Here are the most notable constitutional sins of the EC:

1. Appointment of ROs and AROs were left to the very last minute. There are actions like validating and updating common rolls that the RO is supposed to do before the elections. Since most of the electoral officials are appointed at the eve of elections, they are normally appointed six months before that to prepare them on how to competently manage the elections well. He left it too late and we’ve seen electoral officials undergoing training on the eve of voting.
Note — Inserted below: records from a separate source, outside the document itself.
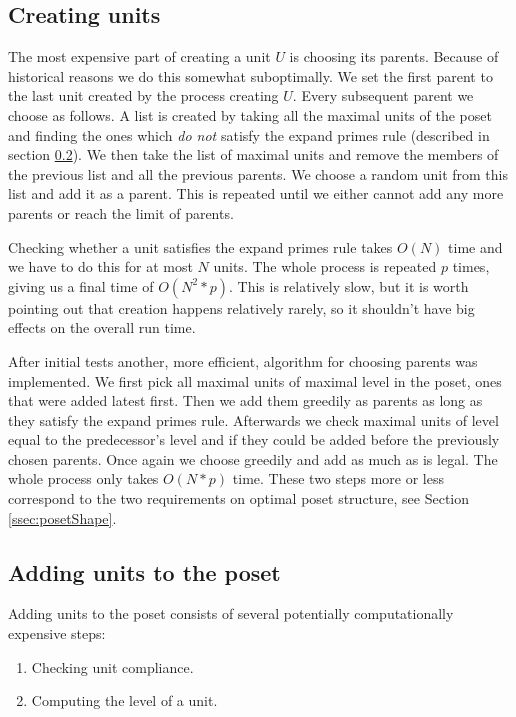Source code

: \documentclass[a4paper,10pt]{article}
\begin{document}
		\subsection{Creating units}
			The most expensive part of creating a unit $U$ is choosing its parents. Because of historical reasons we do this somewhat suboptimally.
			We set the first parent to the last unit created by the process creating $U$. Every subsequent parent we choose as follows.
			A list is created by taking all the maximal units of the poset and finding the ones which \emph{do not} satisfy the expand primes rule (described in section \ref{sec:adding}).
			We then take the list of maximal units and remove the members of the previous list and all the previous parents.
			We choose a random unit from this list and add it as a parent. This is repeated until we either cannot add any more parents or reach the limit of parents.

			Checking whether a unit satisfies the expand primes rule takes $O(N)$ time and we have to do this for at most $N$ units.
			The whole process is repeated $p$ times, giving us a final time of $O(N^2*p)$.
			This is relatively slow, but it is worth pointing out that creation happens relatively rarely, so it shouldn't have big effects on the overall run time.

			After initial tests another, more efficient, algorithm for choosing parents was implemented.
			We first pick all maximal units of maximal level in the poset, ones that were added latest first.
			Then we add them greedily as parents as long as they satisfy the expand primes rule.
			Afterwards we check maximal units of level equal to the predecessor's level and if they could be added before the previously chosen parents.
			Once again we choose greedily and add as much as is legal. The whole process only takes $O(N*p)$ time.
			These two steps more or less correspond to the two requirements on optimal poset structure, see Section \ref{ssec:posetShape}.
		\subsection{Adding units to the poset}
		 \label{sec:adding}
		 Adding units to the poset consists of several potentially computationally expensive steps:
			\begin{enumerate}
				\item Checking unit compliance.
				\item Computing the level of a unit.
			\end{enumerate}
\end{document}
2. Extension of Opening of Writs: the Writs were issued on 12 May and given the unexpected death of late Basil, the EC announced that there will be an extension to 26 May. The EC issued a Bulletin No. 18 of 2022 directing all his staff not to accept any nomination until after the 19 May. Under the law, time starts running from the date of issuance of writ and expires after 7 days, which in this case would be 19 May. 7 days is all the candidates have to nominate unless extended under section 177 of the Organic Law on Elections. There is no power under the Organic law or the Constitution for the EC or GG to freeze the time after writs are issued. GG, upon advice can only extend time. The EC appears to have thought that he had the authority to freeze the time hence gave instructions to his staff to delay nominations until 19 May. Upon the advice and pressure from state Lawyers, the EC was directed to properly extend time by way of National Gazette. In doing so, the EC issued a National Gazette under his own name - NG 387 dated 18 May 2022. However, section 177 of the Organic Law gives the authority to the GG to issue a Gazette, not the EC so that purported Gazette was invalid. So those who knew about this blunder frantically rushed to nominate on 19 May. It is understand a proper gazette was issued on 19 May by the GG to extend time to 26 May but we don’t know if it exists. If it doesn’t, it questions all other nominations after the 19 May. This was the biggest blunder that could have deprived the entire elections right from the get go and it still probably does. 

3. EC not appointing the Election Advisory Committee. This is the important committee made up of normally independent expert individuals to advise the EC. They’re the only ones authorised by law whether to fail an Election under the Law. We’ve had Dean of Law School and two others used to be appointed. This important committee was not appointed so how is the EC failing elections in Markham and Kabwum in Morobe? Is it constitutionally valid to fail those elections and whose advise is he getting?

5. Removal of Section 153A Powers: Section 153A of the Organic Law gives specific power and authority to the Returning Officer to receive an objection, assess all the evidence and decide whether or not to admit into scrutiny a disputed box. The power is given to the RO (not the EC) because the RO is on the ground and is in the best place to make that decision. The EC simply doesn’t have the resources to independently verify the allegations. There is no appeal process to the EC. Subsection (4) makes in clear that the only way to review the decision of the RO is through the Court of Disputed Returns. On 19 May, it was reported in the National Newspaper that the EC had withdrawn the Section 153A powers. This has caused so much confusion and will create too many expensive election petition cases. In some cases, we’ve witnessed EC overriding RO decision. In some, RO make decision and conflict with EC. This has also added to the delays in the counting because the ROs have to suspend counting and wait for the EC to make decisions whether to set aside the disputed boxes. Knowing all the chaos it could cause, why did the EC really want to centralise the power of section 153A when election itself was delayed by 2 weeks from the date of the issuance of writ? There is a well founded theory that more power corrupts and more power corrupts absolutely. Is it not the case here?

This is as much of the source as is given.